CFOP Method Creation
by, 03-27-2012 at 01:40 PM (15654 Views)
Interview with Jessica Fridrich
-What motivated you to create a new method?
Many of your questions seem to have started with a vision that I sat down
one day and created "the" method. This is not how it happened at all. It
was a long process spread over several years during which the system
was evolving. Numerous speedcubers contributed with individual moves,
ideas, hints, sometimes anonymous people on a bus to school.
The motivation was to be faster, of course.
-When you had the idea to create your method?
I got my hands on a solving system before I owned the cube, unfortunately.
In Czechoslovakia in early 80's, it was very hard to get the cube. It was not being
sold there. One had to travel abroad to get one. I started with a simple method
from a Czech magazine VTM and evolved it into my system over the years.
-Who motivated, inspired and helped you to create?
Everyone around me. There was my buddy, Ludek Marek from the same high school
with whom I would exchange ideas and compete against. Later on, it was Mirek
Goljan and friends from cube clubs at the Czech Technical University and at
Charles University in Prague.
-As you systematized and developed the method?
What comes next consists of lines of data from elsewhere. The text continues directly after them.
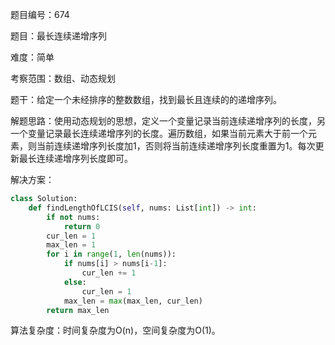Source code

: 题目编号：674

题目：最长连续递增序列

难度：简单

考察范围：数组、动态规划

题干：给定一个未经排序的整数数组，找到最长且连续的的递增序列。

解题思路：使用动态规划的思想，定义一个变量记录当前连续递增序列的长度，另一个变量记录最长连续递增序列的长度。遍历数组，如果当前元素大于前一个元素，则当前连续递增序列长度加1，否则将当前连续递增序列长度重置为1。每次更新最长连续递增序列长度即可。

解决方案：

```python
class Solution:
    def findLengthOfLCIS(self, nums: List[int]) -> int:
        if not nums:
            return 0
        cur_len = 1
        max_len = 1
        for i in range(1, len(nums)):
            if nums[i] > nums[i-1]:
                cur_len += 1
            else:
                cur_len = 1
            max_len = max(max_len, cur_len)
        return max_len
```

算法复杂度：时间复杂度为O(n)，空间复杂度为O(1)。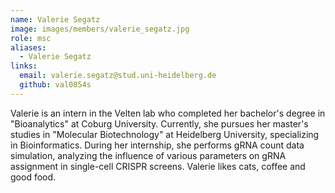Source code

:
 ```yaml
---
name: Valerie Segatz
image: images/members/valerie_segatz.jpg
role: msc
aliases:
  - Valerie Segatz
links:
  email: valerie.segatz@stud.uni-heidelberg.de
  github: val0854s
---
```


Valerie is an intern in the Velten lab who completed her bachelor's degree in "Bioanalytics" at Coburg University. Currently, she pursues her master's studies in "Molecular Biotechnology" at Heidelberg University, specializing in Bioinformatics.
During her internship, she performs gRNA count data simulation, analyzing the influence of various parameters on gRNA assignment in single-cell CRISPR screens.
Valerie likes cats, coffee and good food.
I started with the following system from the VTM magazine:
- 4 corners
- 4 edges from 2nd layer (essentially one algorithm)
- flip edges
- place edges
- twist corners
- place corners
First, I switched the order of the four phases for the LL to flip edges + twist corners, then permute
edges and permute corners. It was Ludek Marek, who pointed out that when there was this "T"
pattern on the last face, flipping edges accidentally also twisted the corners, saving a step. This
gave me an idea to develop algorithms that would do the orientation of all 8 cubies at the same
time and then the permutation at the same time. This breaking up of the LL into two phases made
a lot of sense to me as the orientation patterns were easily recognized and so were the permutations.
It was much easier to recognize the orientations and permutations than to see how to flip and permute
edges at the same time.
Since there were no computers powerful enough to develop the best moves, I started assembling the
algorithms for the LL by hand. The recipe was simple -- do something to the LL with a few moves and then
solve the LL in a different manner. Then see what happened, try the inverse.
Next, I tried to develop algorithms for inserting two edges into the middle layer instead of just one.
This was the system that allowed me to win the first Czechoslovak championship in 1982. Later in June,
I met Guus Razoux Schultz at the World Championship in Budapest. He was using a similar system but,
as far as I remember, he did not unify the phases into orientation + permutation. What caught my
attention was his approach for the middle layer -- he inserted the 4 corners *with* the 2nd layer
edges. I saw this already in use before I met him. For example, my friend Robert Krajca was using this system for the
middle layer. But because he was not too fast, I thought that this was not any good and stuck to my
"two edges to the middle layer" idea. Later that year, I started experimenting with the "Krajca-Schultz"
middle layer only to discover that after little practice and supplying some cute shortcuts, it turned out
to be much faster than what I was using. I completely switched to this system, which is essentially
the same what is on my web site now.
-You really expect that your method was considered one of the most efficient and popular?
Not at all. When I put the algorithms on my web site in 1997, I really thought that no one will ever learn the method as
cubing was pretty much "dead". But in three years, I was surprised how many people visited the
web site and learned the method and worked on it further to become even faster. The new generation
of cubers was as excited as we were in early 80's.
-Which methods you knew before creating it?
As I said above, it was the method from the Czech VTM magazine and also a very very primitive method
from a Russian magazine Kvant, which was in fact the first one I looked at before I owned the cube.
-You expect there may be some improvement in your method?
You mean some more improvement in the future? Sure, there will be.
-What challenges and obstacles you had to face to create it?
Lack of computer power to optimize the moves. The trial and error method was not
very efficient. With computers, one could optimize the algorithms to your hands.
-Where and when you spent the most time developing your method?
At home and then at college, at the dorms, on the bus, train, ...
- Anytime you thought about quitting?
No, not really. It was always great fun for me to search for algorithms and practice their execution. In fact, as I look back, the development was probably more fun than competing.
- When you created, you thought it would be possible to use it with color neutral?
Why not? It would require an individual with extraordinary capabilities, such as Feliks
I really wonder how he can figure out in a few seconds which color to use, then all four
edges and the first pair ... This is fantastic.
- Having developed this made you feel accomplished?
Whenever people continue in your steps is always nice. This applies to my research
as well as the cube.
-What are the flaws you had to correct or rework before finalizing?
The biggest flaw was the middle layer as I said above. The second flaw, which I did not
correct was the twisting style. This is a part of the method IMHO as it defines the
- How long did it take you to develop your method from the time you started?
It was a long process that started in the Spring of 1981 and was finished by the end of 1982,
roughly. I kept on adding new algorithms here and there in 1983 and later.